● Exercise prompt: When a line of the entries contains "from", please list that line.

[Data records]
Content starts

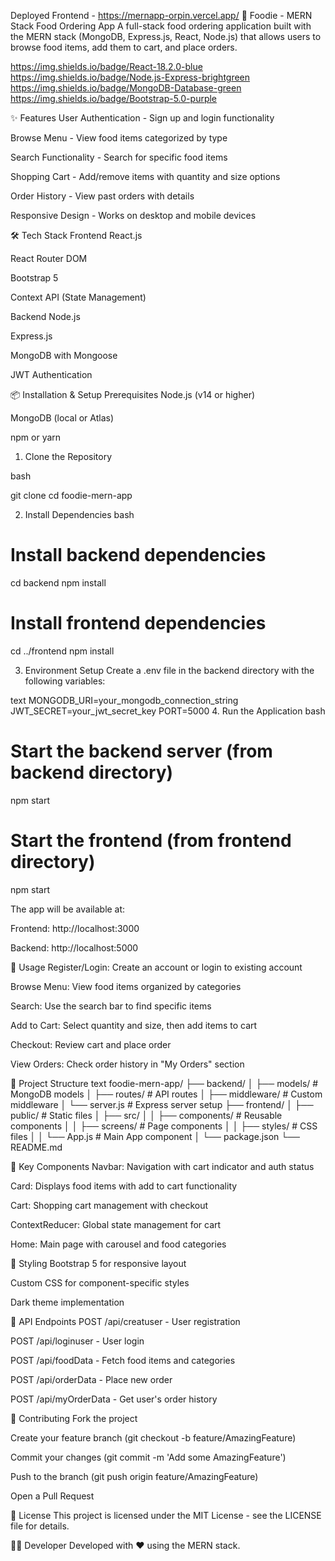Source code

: Deployed Frontend - https://mernapp-orpin.vercel.app/
🍕 Foodie - MERN Stack Food Ordering App
A full-stack food ordering application built with the MERN stack (MongoDB, Express.js, React, Node.js) that allows users to browse food items, add them to cart, and place orders.

https://img.shields.io/badge/React-18.2.0-blue
https://img.shields.io/badge/Node.js-Express-brightgreen
https://img.shields.io/badge/MongoDB-Database-green
https://img.shields.io/badge/Bootstrap-5.0-purple

✨ Features
User Authentication - Sign up and login functionality

Browse Menu - View food items categorized by type

Search Functionality - Search for specific food items

Shopping Cart - Add/remove items with quantity and size options

Order History - View past orders with details

Responsive Design - Works on desktop and mobile devices

🛠️ Tech Stack
Frontend
React.js

React Router DOM

Bootstrap 5

Context API (State Management)

Backend
Node.js

Express.js

MongoDB with Mongoose

JWT Authentication

📦 Installation & Setup
Prerequisites
Node.js (v14 or higher)

MongoDB (local or Atlas)

npm or yarn

1. Clone the Repository

bash

git clone <your-repo-url>
cd foodie-mern-app

2. Install Dependencies
bash
# Install backend dependencies
cd backend
npm install

# Install frontend dependencies
cd ../frontend
npm install

3. Environment Setup
Create a .env file in the backend directory with the following variables:

text
MONGODB_URI=your_mongodb_connection_string
JWT_SECRET=your_jwt_secret_key
PORT=5000
4. Run the Application
bash
# Start the backend server (from backend directory)
npm start

# Start the frontend (from frontend directory)
npm start

The app will be available at:

Frontend: http://localhost:3000

Backend: http://localhost:5000

🚀 Usage
Register/Login: Create an account or login to existing account

Browse Menu: View food items organized by categories

Search: Use the search bar to find specific items

Add to Cart: Select quantity and size, then add items to cart

Checkout: Review cart and place order

View Orders: Check order history in "My Orders" section

📁 Project Structure
text
foodie-mern-app/
├── backend/
│   ├── models/          # MongoDB models
│   ├── routes/          # API routes
│   ├── middleware/      # Custom middleware
│   └── server.js        # Express server setup
├── frontend/
│   ├── public/          # Static files
│   ├── src/
│   │   ├── components/  # Reusable components
│   │   ├── screens/     # Page components
│   │   ├── styles/      # CSS files
│   │   └── App.js       # Main App component
│   └── package.json
└── README.md

🔧 Key Components
Navbar: Navigation with cart indicator and auth status

Card: Displays food items with add to cart functionality

Cart: Shopping cart management with checkout

ContextReducer: Global state management for cart

Home: Main page with carousel and food categories


🎨 Styling
Bootstrap 5 for responsive layout

Custom CSS for component-specific styles

Dark theme implementation

📝 API Endpoints
POST /api/creatuser - User registration

POST /api/loginuser - User login

POST /api/foodData - Fetch food items and categories

POST /api/orderData - Place new order

POST /api/myOrderData - Get user's order history

🤝 Contributing
Fork the project

Create your feature branch (git checkout -b feature/AmazingFeature)

Commit your changes (git commit -m 'Add some AmazingFeature')

Push to the branch (git push origin feature/AmazingFeature)

Open a Pull Request

📄 License
This project is licensed under the MIT License - see the LICENSE file for details.

👨‍💻 Developer
Developed with ❤️ using the MERN stack.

Content ends

● Answer space:
# Start the backend server (from backend directory)
# Start the frontend (from frontend directory)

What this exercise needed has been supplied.